Il est une institution pratiquement universelle qui, entre tabous et serments, se doit d’éviter toute intervention hasardeuse: le mariage. Dans la plupart des tribus «primitives», le futur conjoint est choisi dès la naissance de l’enfant; dans des cultures aussi différentes que la juive et l’indienne, les époux ne devraient se découvrir – l’épouse se présente couverte d’un voile épais – qu’au jour de la noce, préparée de longue main par les familles et souvent par l’entremise d’un – ou d’une – marieur professionnel. Les agences matrimoniales constituent un commerce florissant qui a su s’adapter aux nouvelles technologies – il paraît que les sites les plus visités sur le réseau internet sont ceux offrant des «rencontres». L’appariement humain doit obéir à des critères rigoureux garantissant sa stabilité.

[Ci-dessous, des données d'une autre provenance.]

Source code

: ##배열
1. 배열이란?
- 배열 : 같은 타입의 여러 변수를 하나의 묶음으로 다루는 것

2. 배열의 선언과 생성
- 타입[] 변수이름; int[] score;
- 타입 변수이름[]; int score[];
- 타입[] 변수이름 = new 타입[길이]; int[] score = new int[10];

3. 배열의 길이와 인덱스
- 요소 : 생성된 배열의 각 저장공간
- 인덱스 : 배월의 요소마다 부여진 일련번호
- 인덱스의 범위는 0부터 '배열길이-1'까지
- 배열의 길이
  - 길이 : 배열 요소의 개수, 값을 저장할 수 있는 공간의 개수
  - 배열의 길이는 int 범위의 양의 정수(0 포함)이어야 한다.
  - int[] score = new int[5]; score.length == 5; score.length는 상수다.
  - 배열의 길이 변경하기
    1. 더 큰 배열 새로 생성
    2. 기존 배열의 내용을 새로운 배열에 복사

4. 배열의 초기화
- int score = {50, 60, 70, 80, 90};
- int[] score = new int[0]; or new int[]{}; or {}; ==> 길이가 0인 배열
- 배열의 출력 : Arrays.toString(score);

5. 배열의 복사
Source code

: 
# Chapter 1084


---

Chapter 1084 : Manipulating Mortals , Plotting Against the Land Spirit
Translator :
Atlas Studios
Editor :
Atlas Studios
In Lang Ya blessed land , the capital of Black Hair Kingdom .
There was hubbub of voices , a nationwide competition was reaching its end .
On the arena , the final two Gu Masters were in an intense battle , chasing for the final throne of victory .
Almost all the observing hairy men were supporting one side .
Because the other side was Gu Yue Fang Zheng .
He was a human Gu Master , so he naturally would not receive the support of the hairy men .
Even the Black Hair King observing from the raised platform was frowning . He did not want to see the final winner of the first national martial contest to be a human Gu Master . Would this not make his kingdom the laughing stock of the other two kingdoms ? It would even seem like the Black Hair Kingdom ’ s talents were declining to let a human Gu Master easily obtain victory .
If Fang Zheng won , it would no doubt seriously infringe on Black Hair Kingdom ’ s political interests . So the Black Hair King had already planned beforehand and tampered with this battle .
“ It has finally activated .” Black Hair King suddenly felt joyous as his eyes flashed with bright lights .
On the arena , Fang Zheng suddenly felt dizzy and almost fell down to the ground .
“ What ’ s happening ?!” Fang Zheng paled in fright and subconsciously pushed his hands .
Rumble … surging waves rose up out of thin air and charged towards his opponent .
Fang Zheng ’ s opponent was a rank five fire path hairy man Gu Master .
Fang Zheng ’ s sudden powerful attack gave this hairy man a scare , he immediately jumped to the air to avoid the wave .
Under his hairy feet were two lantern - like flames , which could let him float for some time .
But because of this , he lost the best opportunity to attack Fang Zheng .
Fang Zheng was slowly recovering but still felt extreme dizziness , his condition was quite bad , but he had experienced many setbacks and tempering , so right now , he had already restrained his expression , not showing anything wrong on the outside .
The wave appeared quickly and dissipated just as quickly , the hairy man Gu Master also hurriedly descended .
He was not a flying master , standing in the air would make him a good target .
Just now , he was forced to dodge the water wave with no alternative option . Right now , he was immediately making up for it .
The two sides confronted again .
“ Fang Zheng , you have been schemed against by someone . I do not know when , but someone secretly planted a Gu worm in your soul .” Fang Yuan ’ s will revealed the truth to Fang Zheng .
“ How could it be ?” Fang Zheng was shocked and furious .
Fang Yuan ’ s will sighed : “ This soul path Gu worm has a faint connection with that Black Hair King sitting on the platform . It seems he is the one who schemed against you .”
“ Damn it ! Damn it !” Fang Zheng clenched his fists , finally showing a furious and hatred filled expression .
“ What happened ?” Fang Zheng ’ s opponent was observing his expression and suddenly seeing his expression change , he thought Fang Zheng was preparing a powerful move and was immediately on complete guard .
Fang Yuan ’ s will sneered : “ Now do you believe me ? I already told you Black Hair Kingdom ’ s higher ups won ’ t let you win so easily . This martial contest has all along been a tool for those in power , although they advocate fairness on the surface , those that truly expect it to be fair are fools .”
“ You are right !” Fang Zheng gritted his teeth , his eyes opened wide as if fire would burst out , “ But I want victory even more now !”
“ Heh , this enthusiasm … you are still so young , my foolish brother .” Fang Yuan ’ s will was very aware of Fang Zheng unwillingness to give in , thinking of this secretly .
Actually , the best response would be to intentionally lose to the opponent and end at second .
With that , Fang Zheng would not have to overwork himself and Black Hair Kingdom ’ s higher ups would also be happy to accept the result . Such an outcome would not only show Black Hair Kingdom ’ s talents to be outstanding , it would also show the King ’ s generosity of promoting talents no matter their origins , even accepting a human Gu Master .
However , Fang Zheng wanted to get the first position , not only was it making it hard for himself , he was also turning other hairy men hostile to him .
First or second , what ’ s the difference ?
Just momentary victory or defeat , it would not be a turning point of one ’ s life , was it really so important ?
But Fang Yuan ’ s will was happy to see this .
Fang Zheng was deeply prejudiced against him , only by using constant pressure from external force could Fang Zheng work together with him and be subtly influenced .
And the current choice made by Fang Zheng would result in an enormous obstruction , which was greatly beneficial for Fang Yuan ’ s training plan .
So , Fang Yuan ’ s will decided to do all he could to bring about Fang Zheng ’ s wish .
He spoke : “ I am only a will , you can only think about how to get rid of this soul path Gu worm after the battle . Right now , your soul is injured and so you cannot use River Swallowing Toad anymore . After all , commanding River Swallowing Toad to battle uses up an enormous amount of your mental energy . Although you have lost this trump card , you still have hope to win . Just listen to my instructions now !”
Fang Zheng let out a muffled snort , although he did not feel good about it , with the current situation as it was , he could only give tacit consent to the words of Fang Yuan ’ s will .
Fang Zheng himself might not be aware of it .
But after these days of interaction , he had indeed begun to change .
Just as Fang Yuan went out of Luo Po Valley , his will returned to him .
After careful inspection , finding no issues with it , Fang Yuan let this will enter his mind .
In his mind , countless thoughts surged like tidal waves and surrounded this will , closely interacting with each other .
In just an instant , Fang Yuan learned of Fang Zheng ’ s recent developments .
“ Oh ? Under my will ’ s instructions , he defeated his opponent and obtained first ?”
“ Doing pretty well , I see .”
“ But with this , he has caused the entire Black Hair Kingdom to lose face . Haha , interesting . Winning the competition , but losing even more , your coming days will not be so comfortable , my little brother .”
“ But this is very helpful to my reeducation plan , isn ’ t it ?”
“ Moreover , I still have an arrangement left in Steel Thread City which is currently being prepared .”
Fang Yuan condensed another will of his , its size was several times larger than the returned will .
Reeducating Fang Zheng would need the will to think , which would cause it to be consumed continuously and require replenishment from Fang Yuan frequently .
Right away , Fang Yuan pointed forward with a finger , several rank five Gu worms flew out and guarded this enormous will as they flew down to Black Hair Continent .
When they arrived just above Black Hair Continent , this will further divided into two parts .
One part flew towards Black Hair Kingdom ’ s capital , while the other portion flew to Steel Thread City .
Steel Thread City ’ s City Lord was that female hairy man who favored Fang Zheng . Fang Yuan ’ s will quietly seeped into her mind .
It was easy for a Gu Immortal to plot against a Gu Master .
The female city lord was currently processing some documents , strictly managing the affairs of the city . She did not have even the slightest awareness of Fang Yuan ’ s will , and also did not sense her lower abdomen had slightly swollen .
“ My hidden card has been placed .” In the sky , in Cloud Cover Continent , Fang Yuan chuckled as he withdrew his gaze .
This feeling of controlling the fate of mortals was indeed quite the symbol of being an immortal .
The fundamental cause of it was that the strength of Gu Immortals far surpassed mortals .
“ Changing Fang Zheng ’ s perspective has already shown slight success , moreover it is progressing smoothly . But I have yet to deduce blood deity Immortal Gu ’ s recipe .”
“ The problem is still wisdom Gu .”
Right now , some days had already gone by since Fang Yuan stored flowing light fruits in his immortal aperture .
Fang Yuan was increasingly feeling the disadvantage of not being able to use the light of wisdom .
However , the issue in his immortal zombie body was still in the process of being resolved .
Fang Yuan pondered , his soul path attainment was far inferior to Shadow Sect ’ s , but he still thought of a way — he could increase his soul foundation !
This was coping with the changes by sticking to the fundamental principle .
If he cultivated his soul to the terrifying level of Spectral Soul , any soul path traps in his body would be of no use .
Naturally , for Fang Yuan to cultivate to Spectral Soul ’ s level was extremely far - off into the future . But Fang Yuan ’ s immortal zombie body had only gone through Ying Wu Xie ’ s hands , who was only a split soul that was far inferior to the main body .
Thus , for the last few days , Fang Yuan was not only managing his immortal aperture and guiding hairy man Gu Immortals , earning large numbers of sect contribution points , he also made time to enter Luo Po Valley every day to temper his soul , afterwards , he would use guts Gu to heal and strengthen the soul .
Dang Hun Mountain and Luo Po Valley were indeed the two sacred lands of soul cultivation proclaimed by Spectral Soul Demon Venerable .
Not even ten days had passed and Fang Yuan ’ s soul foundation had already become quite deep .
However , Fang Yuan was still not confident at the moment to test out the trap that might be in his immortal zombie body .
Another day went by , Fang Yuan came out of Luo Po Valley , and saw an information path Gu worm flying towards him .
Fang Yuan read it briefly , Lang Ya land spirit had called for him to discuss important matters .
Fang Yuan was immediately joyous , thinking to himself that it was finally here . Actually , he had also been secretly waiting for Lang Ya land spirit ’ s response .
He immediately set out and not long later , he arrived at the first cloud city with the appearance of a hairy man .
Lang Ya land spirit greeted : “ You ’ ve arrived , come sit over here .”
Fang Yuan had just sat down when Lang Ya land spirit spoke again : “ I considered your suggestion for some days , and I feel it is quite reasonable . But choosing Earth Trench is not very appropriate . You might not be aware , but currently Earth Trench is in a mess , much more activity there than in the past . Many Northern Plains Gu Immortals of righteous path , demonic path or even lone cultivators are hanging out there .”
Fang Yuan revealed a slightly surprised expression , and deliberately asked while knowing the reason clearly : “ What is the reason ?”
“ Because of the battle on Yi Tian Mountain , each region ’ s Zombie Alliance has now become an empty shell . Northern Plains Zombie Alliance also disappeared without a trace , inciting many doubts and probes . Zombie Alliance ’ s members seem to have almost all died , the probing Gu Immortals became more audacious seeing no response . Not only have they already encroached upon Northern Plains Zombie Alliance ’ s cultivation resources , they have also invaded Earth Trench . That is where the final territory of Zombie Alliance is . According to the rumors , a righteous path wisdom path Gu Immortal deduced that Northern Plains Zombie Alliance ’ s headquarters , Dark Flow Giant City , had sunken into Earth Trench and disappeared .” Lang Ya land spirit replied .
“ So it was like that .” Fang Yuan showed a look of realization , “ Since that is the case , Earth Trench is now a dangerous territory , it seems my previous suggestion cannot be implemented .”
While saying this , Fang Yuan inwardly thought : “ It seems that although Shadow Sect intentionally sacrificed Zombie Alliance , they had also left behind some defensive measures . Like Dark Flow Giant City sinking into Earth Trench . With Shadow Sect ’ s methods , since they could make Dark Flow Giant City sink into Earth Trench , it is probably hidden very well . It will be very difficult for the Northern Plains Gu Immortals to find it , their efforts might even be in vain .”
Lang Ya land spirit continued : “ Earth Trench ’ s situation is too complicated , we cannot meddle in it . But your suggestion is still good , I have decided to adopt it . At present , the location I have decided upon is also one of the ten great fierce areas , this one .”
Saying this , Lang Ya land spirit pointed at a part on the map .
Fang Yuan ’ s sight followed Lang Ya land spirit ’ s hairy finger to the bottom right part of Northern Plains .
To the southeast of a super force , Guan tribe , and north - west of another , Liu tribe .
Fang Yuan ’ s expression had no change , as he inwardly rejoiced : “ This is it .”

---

Pourtant le destin ne se résigne pas à devoir rester clandestin. La rencontre amoureuse se produit en tout lieu et à toute heure, apparemment arrangée par le seul hasard. Toutefois, à y regarder de plus près, et en admettant la substituabilité des individus répondant à un même profil sociologique, étant donnée l’origine géographique et sociale des partenaires, leur trajectoire scolaire et professionnelle, le milieu qu’ils fréquentent, les amis qu’ils partagent, il était statistiquement quasi inévitable que la jonction ait lieu. L’homme contemporain, réduit à un numéro, obéit à la loi des grands nombres. La conscience individuelle est aveugle à ses propres motivations et se dupe elle-même en croyant céder à ses pulsions domestiquées. Ce que nous appelons «hasard» ne recouvre, en fait, que notre cécité.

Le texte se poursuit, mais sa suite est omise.